No one story neatly fits all the data. “I think there are at least two populations,” says Fox. Perhaps some FRBs repeat, while others do not; some belch out gamma rays, others do not. There might be no one type of event that creates all FRBs, but rather a multitude.

That idea is tentative as well. “It’s way too early to say if there are multiple populations,” says Laura Spitler, an astrophysicist at the Max Planck Institute for Radio Astronomy in Bonn, Germany. A grab bag of cosmic calamities is plausible. But there are other astronomical events that exhibit enormous diversity, enough that all FRBs could also have just one type of trigger. “The data we have now isn’t sufficient to land on one side or the other,” Spitler says.

A more recent FRB, detected in 2015 at the Parkes radio telescope in Australia, shows off some of that diversity — and demonstrates how FRBs can be used as cosmological tools. A brief blast of radio waves from at least 1.6 billion light-years away is about four times as intense as the previous record holder.

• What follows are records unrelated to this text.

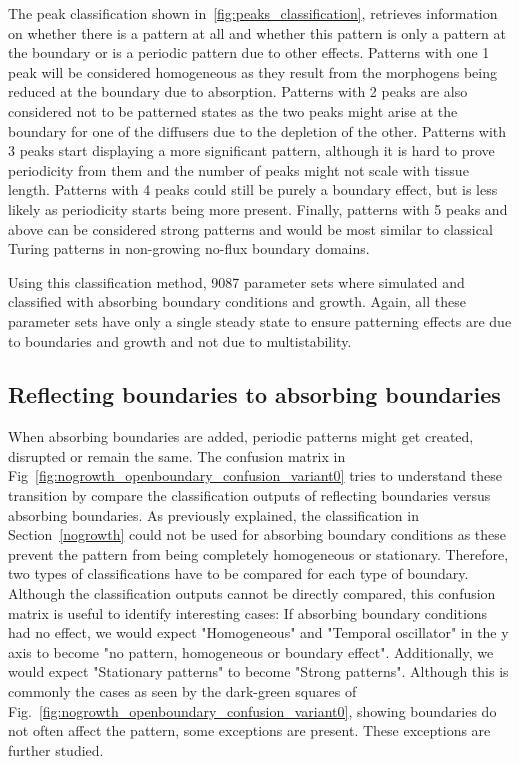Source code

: The peak classification shown in~\ref{fig:peaks_classification}, retrieves information on whether there is a pattern at all and whether this pattern is only a pattern at the boundary or is a periodic pattern due to other effects.
Patterns with one 1 peak will be considered homogeneous as they result from the morphogens being reduced at the boundary due to absorption.
Patterns with 2 peaks are also considered not to be patterned states as the two peaks might arise at the boundary for one of the diffusers due to the depletion of the other.
Patterns with 3 peaks start displaying a more significant pattern, although it is hard to prove periodicity from them and the number of peaks might not scale with tissue length.
Patterns with 4 peaks could still be purely a boundary effect, but is less likely as periodicity starts being more present.
Finally, patterns with 5 peaks and above can be considered strong patterns and would be most similar to classical Turing patterns in non-growing no-flux boundary domains.


Using this classification method, 9087 parameter sets where simulated and classified with absorbing boundary conditions and growth.
Again, all these parameter sets have only a single steady state to ensure patterning effects are due to boundaries and growth and not due to multistability.


\subsection{Reflecting boundaries to absorbing boundaries}
When absorbing boundaries are added, periodic patterns might get created, disrupted or remain the same.
The confusion matrix in Fig~\ref{fig:nogrowth_openboundary_confusion_variant0} tries to understand these transition by compare the classification outputs of reflecting boundaries versus absorbing boundaries.
As previously explained, the classification in Section~\ref{nogrowth} could not be used for absorbing boundary conditions as these prevent the pattern from being completely homogeneous or stationary.
Therefore, two types of classifications have to be compared for each type of boundary.
Although the classification outputs cannot be directly compared, this confusion matrix is useful to identify interesting cases:
If absorbing boundary conditions had no effect, we would expect "Homogeneous" and "Temporal oscillator" in the y axis to become "no pattern, homogeneous or boundary effect".
Additionally, we would expect "Stationary patterns" to become "Strong patterns".
Although this is commonly the cases as seen by the dark-green squares of Fig.~\ref{fig:nogrowth_openboundary_confusion_variant0}, showing boundaries do not often affect the pattern, some exceptions are present.
These exceptions are further studied.

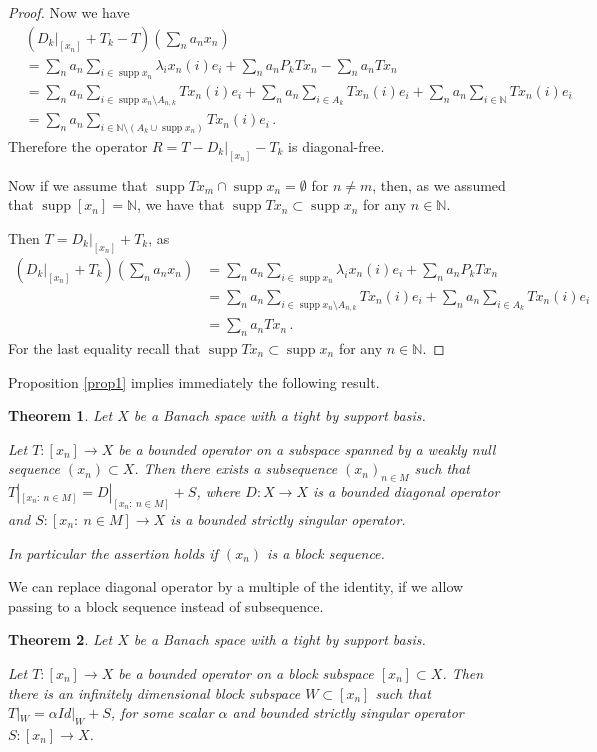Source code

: \documentclass{amsart}
\newtheorem{theorem}{Theorem}[section]
\numberwithin{subsection}{section}
\numberwithin{equation}{section}
\begin{document}
\begin{proof}
Now we have 
\begin{align*}
&(D_k|_{[x_n]}+ T_k-T)(\sum_na_nx_n)\\
&=\sum_na_n\sum_{i\in\operatorname{supp} x_n}\lambda_ix_n(i)e_i+\sum_na_nP_kTx_n-\sum_na_nTx_n\\
&=\sum_na_n\sum_{i\in\operatorname{supp} x_n\setminus A_{n,k}}Tx_n(i)e_i+\sum_na_n\sum_{i\in A_k}Tx_n(i)e_i+\sum_na_n\sum_{i\in{{\mathbb{N}}}}Tx_n(i)e_i\\
&=\sum_na_n\sum_{i\in{{\mathbb{N}}}\setminus (A_k\cup\operatorname{supp} x_n)}Tx_n(i)e_{i}\,.
\end{align*}
Therefore the operator $R=T-D_k|_{[x_n]}-T_k$ is diagonal-free.

Now if we assume that $\operatorname{supp} Tx_m\cap \operatorname{supp} x_n=\emptyset$ for $n\neq m$, then, as we assumed that $\operatorname{supp}[x_n]={{\mathbb{N}}}$, we have that $\operatorname{supp} Tx_n\subset \operatorname{supp} x_n$ for any $n\in{{\mathbb{N}}}$.

Then $T=D_k|_{[x_n]}+T_k$, as
\begin{align*}
\left(D_k|_{[x_n]}+T_k\right)(\sum_na_nx_n)&=\sum_na_n\sum_{i\in\operatorname{supp} x_n}\lambda_ix_n(i)e_i+\sum_na_nP_kTx_n\\
&=\sum_na_n\sum_{i\in\operatorname{supp} x_n\setminus A_{n,k}}Tx_n(i)e_i+\sum_na_n\sum_{i\in A_k}Tx_n(i)e_i\\
&=\sum_na_nTx_n\,.
\end{align*}
For the last equality recall that $\operatorname{supp} Tx_n\subset \operatorname{supp} x_n$ for any $n\in{{\mathbb{N}}}$.
\end{proof}
Proposition \ref{prop1} implies immediately the following result.
\begin{theorem}\label{th1} 
Let $X$ be a Banach space with a tight by support basis.

Let $T:[x_n]\to X$ be a bounded operator on a subspace spanned by a weakly null sequence $(x_n)\subset X$. Then there exists a subsequence $(x_{n})_{n\in M}$ such that $T|_{[x_{n}:\ n\in M]}=D|_{[x_{n}:\ n\in M]}+S$, where $ D:X\to X$  is a bounded diagonal operator  and   $S: [x_n: \ n \in M]\to X$  is a bounded strictly singular operator.

In particular the assertion holds if $(x_n)$ is a block sequence.
\end{theorem}
We can replace diagonal operator by a multiple of the identity, if we allow passing to a block sequence instead of subsequence.
\begin{theorem}\label{id}
Let $X$ be a Banach space with a  tight by support basis. 

Let $T:[x_n]\to X$ be a bounded operator on a block subspace $[x_n]\subset X$. Then there is an infinitely dimensional block subspace $W\subset [x_n]$ such that $T|_W=\alpha Id|_W+S$, for some scalar $\alpha$ and bounded strictly singular operator $S:[x_n]\to X$.
\end{theorem}
\end{document}
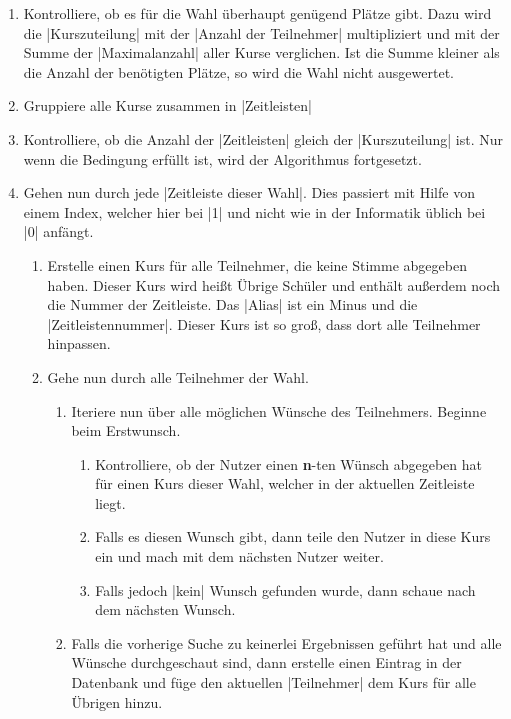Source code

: \documentclass[ngerman]{ltxdoc}
\begin{document}
\begin{enumerate}
  \item Kontrolliere, ob es für die Wahl überhaupt genügend Plätze gibt. Dazu
  wird die |Kurszuteilung| mit der |Anzahl der Teilnehmer| multipliziert und mit
  der Summe der |Maximalanzahl| aller Kurse verglichen. Ist die Summe kleiner
  als die Anzahl der benötigten Plätze, so wird die Wahl nicht ausgewertet.
  \item Gruppiere alle Kurse zusammen in |Zeitleisten|
  \item Kontrolliere, ob die Anzahl der |Zeitleisten| gleich der |Kurszuteilung|
  ist. Nur wenn die Bedingung erfüllt ist, wird der Algorithmus fortgesetzt.
  \item Gehen nun durch jede |Zeitleiste dieser Wahl|. Dies passiert mit Hilfe von
  einem Index, welcher hier bei |1| und nicht wie in der Informatik üblich bei |0|
  anfängt.
  \begin{enumerate}
    \item Erstelle einen Kurs für alle Teilnehmer, die keine Stimme abgegeben
    haben. Dieser Kurs wird heißt \glqq Übrige Schüler\grqq{} und enthält außerdem
    noch die Nummer der Zeitleiste. Das |Alias| ist ein Minus und die |Zeitleistennummer|.
    Dieser Kurs ist so groß, dass dort alle Teilnehmer hinpassen.
    \item Gehe nun durch alle Teilnehmer der Wahl.
    \begin{enumerate}
      \item Iteriere nun über alle möglichen Wünsche des Teilnehmers. Beginne
      beim Erstwunsch.
      \begin{enumerate}
        \item Kontrolliere, ob der Nutzer einen \textbf{n}-ten Wünsch abgegeben hat
        für einen Kurs dieser Wahl, welcher in der aktuellen Zeitleiste liegt.
        \item Falls es diesen Wunsch gibt, dann teile den Nutzer in diese Kurs ein
        und mach mit dem nächsten Nutzer weiter.
        \item Falls jedoch |kein| Wunsch gefunden wurde, dann schaue nach dem nächsten
        Wunsch.
      \end{enumerate}
      \item Falls die vorherige Suche zu keinerlei Ergebnissen geführt hat und alle
      Wünsche durchgeschaut sind, dann erstelle einen Eintrag in der Datenbank und
      füge den aktuellen |Teilnehmer| dem Kurs für alle Übrigen hinzu.
    \end{enumerate}

\end{enumerate}
\end{enumerate}
\end{document}
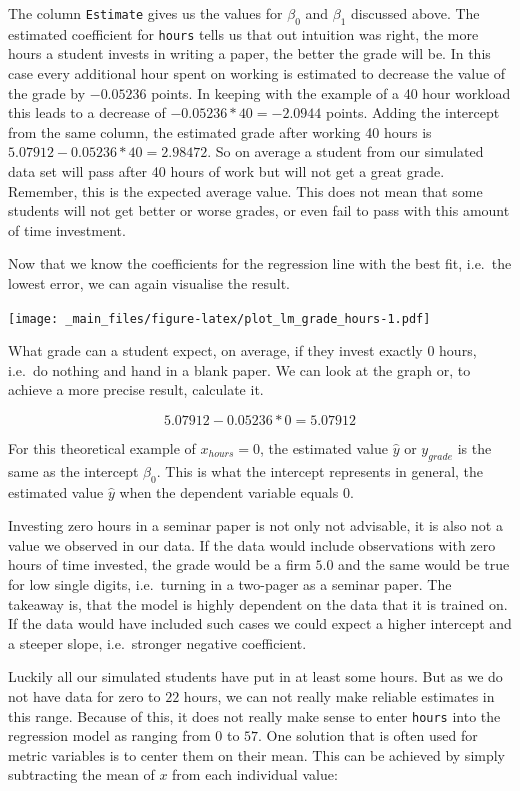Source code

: \documentclass[
]{book}
\begin{document}
The column \texttt{Estimate} gives us the values for \(\beta_0\) and \(\beta_1\) discussed
above. The estimated coefficient for \texttt{hours} tells us that out intuition was
right, the more hours a student invests in writing a paper, the better the grade
will be. In this case every additional hour spent on working is estimated to decrease the
value of the grade by \(-0.05236\) points. In keeping with the example of a 40
hour workload this leads to a decrease of \(-0.05236 * 40 = -2.0944\) points.
Adding the intercept from the same column, the estimated grade after working 40
hours is \(5.07912 -0.05236 * 40 = 2.98472\). So on average a student from our
simulated data set will pass after 40 hours of work but will not get a great
grade.
Remember, this is the expected average value. This does not mean that some
students will not get better or worse grades, or even fail to pass with this
amount of time investment.

Now that we know the coefficients for the regression line with the best fit,
i.e.~the lowest error, we can again visualise the result.

\texttt{[image: \_main\_files/figure-latex/plot\_lm\_grade\_hours-1.pdf]}

What grade can a student expect, on average, if they invest exactly 0
hours, i.e.~do nothing and hand in a blank paper. We can look at the graph or,
to achieve a more precise result, calculate it.

\[5.07912 -0.05236 * 0 = 5.07912\]

For this theoretical example of \(x_{hours} = 0\), the estimated value \(\hat{y}\)
or \(y_{grade}\) is the same as the intercept \(\beta_0\). This is what the
intercept represents in general, the estimated value \(\hat{y}\) when the
dependent variable equals \(0\).

Investing zero hours in a seminar paper is not only not advisable, it is
also not a value we observed in our data. If the data would include observations
with zero hours of time invested, the grade would be a firm \(5.0\) and the same
would be true for low single digits, i.e.~turning in a two-pager as a seminar
paper. The takeaway is, that the model is highly dependent on the data that it
is trained on. If the data would have included such cases we could expect a
higher intercept and a steeper slope, i.e.~stronger negative coefficient.

Luckily all our simulated students have put in at least some hours. But as we do
not have data for zero to \(22\) hours, we can not really make reliable estimates
in this range. Because of this, it does not really make sense to enter \texttt{hours}
into the regression model as ranging from \(0\) to \(57\). One solution that is
often used for metric variables is to center them on their mean. This can be
achieved by simply subtracting the mean of \(x\) from each individual value:
\end{document}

The signal’s vigor could be an intrinsic quirk of the underlying outburst, or could mean that this burst was unusually close to our galaxy — or both.

“What’s really exciting most about it is not just that it’s bright,” says Vikram Ravi, a Caltech astronomer and lead author of the study, “but really because of what we hope to use FRBs for.” This FRB was bright enough for Ravi and colleagues to deduce the magnetic field between galaxies. To do that, they measured the signal’s polarization, the alignment of radio waves imprinted by magnetized plasmas encountered en route to Earth. They found that, on average, the magnetic field is feeble, less than 21 nanogauss (or about one 10-millionth as strong as Earth’s magnetic field). That’s in line with astronomers’ theories about the strength of intergalactic magnetism.

“It’s not telling us anything that’s unexpected,” says Duncan Lorimer, an astrophysicist at West Virginia University in Morgantown who reported the first FRB in 2007. But it shows that FRBs can be used to learn more about intergalactic space, a region that is notoriously difficult to study. “It’s one thing to say we expect the magnetic field to be weak, but it’s another thing to actually measure it,” he adds. “It’s a signpost of things to come.”

This burst encountered different environments than a burst reported last year in Nature, which suggested an FRB origin in a highly magnetized environment, possibly near young stars in a remote galaxy (SN Online: 12/2/15). There’s no hint that the latest burst originated in a similar locale.

“I don’t think we contradict each other at all,” Ravi says. “Some FRBs originate in very magnetic environments and some don’t. Given that these are the only two FRBs where these measurements have been made, it’s hard to tell.”